European Union: Brisal Decision: The CJEU Rules That Withholding Taxes May Be Contrary To EU Law


The Court of Justice of the European Union (CJEU) delivered its judgment in the Brisal1 case in July which could result in a fundamental change to the manner in which withholding taxes are applied on payments between EU member states and reduce the effective tax which may be suffered on certain cross-border payments.

The ruling may result in a lower withholding tax (WHT) burden for certain EU resident financial institutions, as well as the potential for reclaims by EU resident financial institutions which have suffered interest WHT on payments from other EU member states. The ruling may also apply to non-bank commercial lenders as well as to other payments which may be subject to WHT such as royalties.

The Case

On 13 July 2016, the CJEU handed down its decision in the Brisal case which held that national tax rules which only allow a deduction for financing costs and other expenses to resident financial institutions, and deny that right to non-resident financial institutions in other EU member states, are contrary to EU law.

Brisal, a Portuguese resident entity, had a loan with a syndicate of banks, which included Portuguese financial institutions and an Irish bank.

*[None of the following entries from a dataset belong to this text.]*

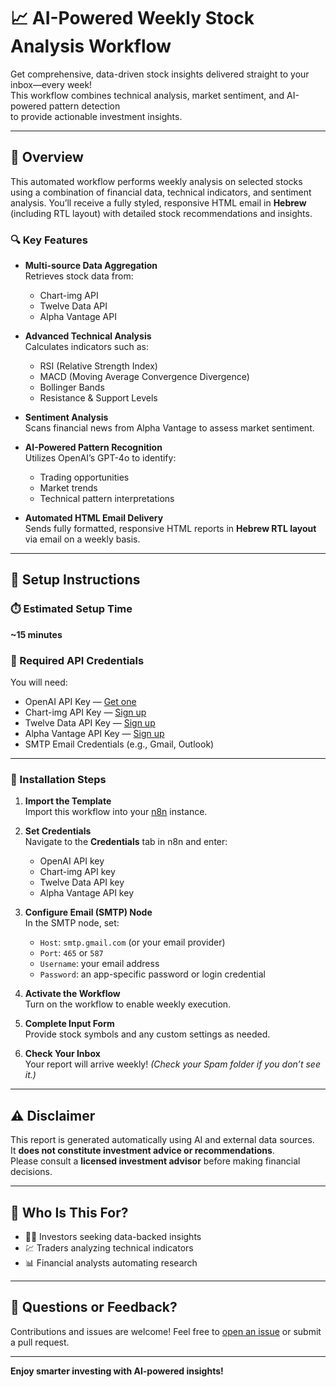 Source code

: # 📈 AI-Powered Weekly Stock Analysis Workflow

Get comprehensive, data-driven stock insights delivered straight to your inbox—every week!  
This workflow combines technical analysis, market sentiment, and AI-powered pattern detection  
to provide actionable investment insights.

---

## 🚀 Overview

This automated workflow performs weekly analysis on selected stocks using a combination of financial data, technical indicators, and sentiment analysis. You’ll receive a fully styled, responsive HTML email in **Hebrew** (including RTL layout) with detailed stock recommendations and insights.

### 🔍 Key Features

- **Multi-source Data Aggregation**  
  Retrieves stock data from:
  - Chart-img API
  - Twelve Data API
  - Alpha Vantage API

- **Advanced Technical Analysis**  
  Calculates indicators such as:
  - RSI (Relative Strength Index)
  - MACD (Moving Average Convergence Divergence)
  - Bollinger Bands
  - Resistance & Support Levels

- **Sentiment Analysis**  
  Scans financial news from Alpha Vantage to assess market sentiment.

- **AI-Powered Pattern Recognition**  
  Utilizes OpenAI’s GPT-4o to identify:
  - Trading opportunities
  - Market trends
  - Technical pattern interpretations

- **Automated HTML Email Delivery**  
  Sends fully formatted, responsive HTML reports in **Hebrew RTL layout** via email on a weekly basis.

---

## 🧰 Setup Instructions

### ⏱️ Estimated Setup Time
**~15 minutes**

### 🔐 Required API Credentials

You will need:

- OpenAI API Key — [Get one](https://platform.openai.com/)
- Chart-img API Key — [Sign up](https://chart-img.com)
- Twelve Data API Key — [Sign up](https://twelvedata.com)
- Alpha Vantage API Key — [Sign up](https://www.alphavantage.co/support/#api-key)
- SMTP Email Credentials (e.g., Gmail, Outlook)

---

### 🔧 Installation Steps

1. **Import the Template**  
   Import this workflow into your [n8n](https://n8n.io) instance.

2. **Set Credentials**  
   Navigate to the **Credentials** tab in n8n and enter:
   - OpenAI API key
   - Chart-img API key
   - Twelve Data API key
   - Alpha Vantage API key

3. **Configure Email (SMTP) Node**  
   In the SMTP node, set:
   - `Host`: `smtp.gmail.com` (or your email provider)
   - `Port`: `465` or `587`
   - `Username`: your email address
   - `Password`: an app-specific password or login credential

4. **Activate the Workflow**  
   Turn on the workflow to enable weekly execution.

5. **Complete Input Form**  
   Provide stock symbols and any custom settings as needed.

6. **Check Your Inbox**  
   Your report will arrive weekly! *(Check your Spam folder if you don’t see it.)*

---

## ⚠️ Disclaimer

This report is generated automatically using AI and external data sources.  
It **does not constitute investment advice or recommendations**.  
Please consult a **licensed investment advisor** before making financial decisions.

---

## 👤 Who Is This For?

- 🧑‍💼 Investors seeking data-backed insights  
- 💹 Traders analyzing technical indicators  
- 📊 Financial analysts automating research

---

## 📩 Questions or Feedback?

Contributions and issues are welcome! Feel free to [open an issue](#) or submit a pull request.

---

**Enjoy smarter investing with AI-powered insights!**
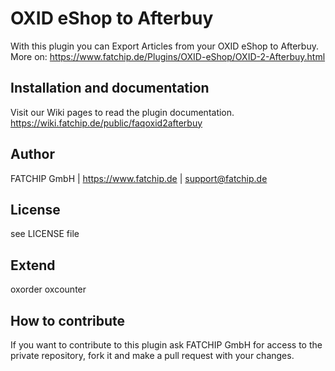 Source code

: # OXID eShop to Afterbuy
With this plugin you can Export Articles from your OXID eShop to Afterbuy.
More on: https://www.fatchip.de/Plugins/OXID-eShop/OXID-2-Afterbuy.html

## Installation and documentation

Visit our Wiki pages to read the plugin documentation.    
https://wiki.fatchip.de/public/faqoxid2afterbuy

## Author
FATCHIP GmbH | https://www.fatchip.de | support@fatchip.de

## License
see LICENSE file

## Extend
oxorder
oxcounter

## How to contribute
If you want to contribute to this plugin ask FATCHIP GmbH for access to the private repository, fork it and make a pull request with your changes.
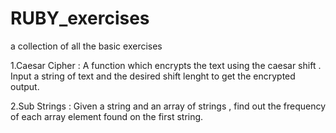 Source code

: # RUBY_exercises
a collection of all the basic exercises 

1.Caesar Cipher :
A function which encrypts the text using the caesar shift . Input a string of text and the desired shift lenght to get the encrypted output.

2.Sub Strings :
Given a string and an array of strings , find out the frequency of each array element found on the first string.
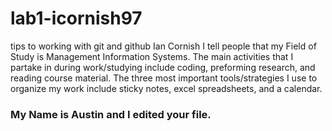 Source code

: # lab1-icornish97
tips to working with git and github
Ian Cornish 
I tell people that my Field of Study is Management Information Systems.
The main activities that I partake in during work/studying include coding, preforming research, and reading course material. 
The three most important tools/strategies I use to organize my work include sticky notes, excel spreadsheets, and a calendar. 

### My Name is Austin and I edited your file.
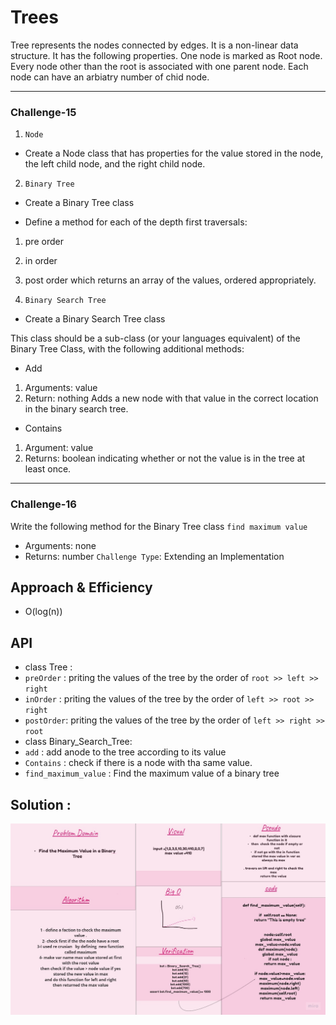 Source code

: # Trees
Tree represents the nodes connected by edges. It is a non-linear data structure. It has the following properties.
One node is marked as Root node.
Every node other than the root is associated with one parent node.
Each node can have an arbiatry number of chid node.

_________________________________________________________________________________________________________________


### Challenge-15
1. `Node`
- Create a Node class that has properties for the value stored in the node, the left child node, and the right child node.

2. `Binary Tree`
- Create a Binary Tree class

- Define a method for each of the depth first traversals:
1. pre order
2. in order
3. post order
which returns an array of the values, ordered appropriately.

3. `Binary Search Tree`
- Create a Binary Search Tree class

This class should be a sub-class (or your languages equivalent) of the Binary Tree Class, with the following additional methods:
- Add
1. Arguments: value
2. Return: nothing
Adds a new node with that value in the correct location in the binary search tree.
- Contains
1. Argument: value
2. Returns: boolean indicating whether or not the value is in the tree at least once.
_________________________________________________________________________________________________________________


### Challenge-16
Write the following method for the Binary Tree class
`find maximum value`
- Arguments: none
- Returns: number
`Challenge Type`: Extending an Implementation
## Approach & Efficiency

- O(log(n))


## API
- class Tree :
- `preOrder` : priting the values of the tree by the order of `root >> left >> right`
- `inOrder` : priting the values of the tree by the order of `left >> root >> right`
- `postOrder`: priting the values of the tree by the order of `left >> right >> root`
- class Binary_Search_Tree:
- `add` : add anode to the tree according to its value
- `Contains` : check if there is a node with tha same value.
- `find_maximum_value` : Find the maximum value of a binary tree


## Solution :
![img](max.jpg)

Interest received by Portuguese resident financial institutions was subject to corporation tax in Portugal on a net basis (i.e. after deduction of expenses) at the rate of 25%. In contrast, interest received by non-resident financial institutions was subject to Portuguese withholding tax at source on the gross amount of the interest at the rate of 20% (or lower if treaty relief applied, e.g. 15% under the Portugal/Ireland double tax treaty). The CJEU held that by imposing WHT on interest payments made by Brisal to an Irish resident bank without permitting the right to deduct financing costs and business expenses, Portugal was discriminating against non-Portuguese resident financial institutions.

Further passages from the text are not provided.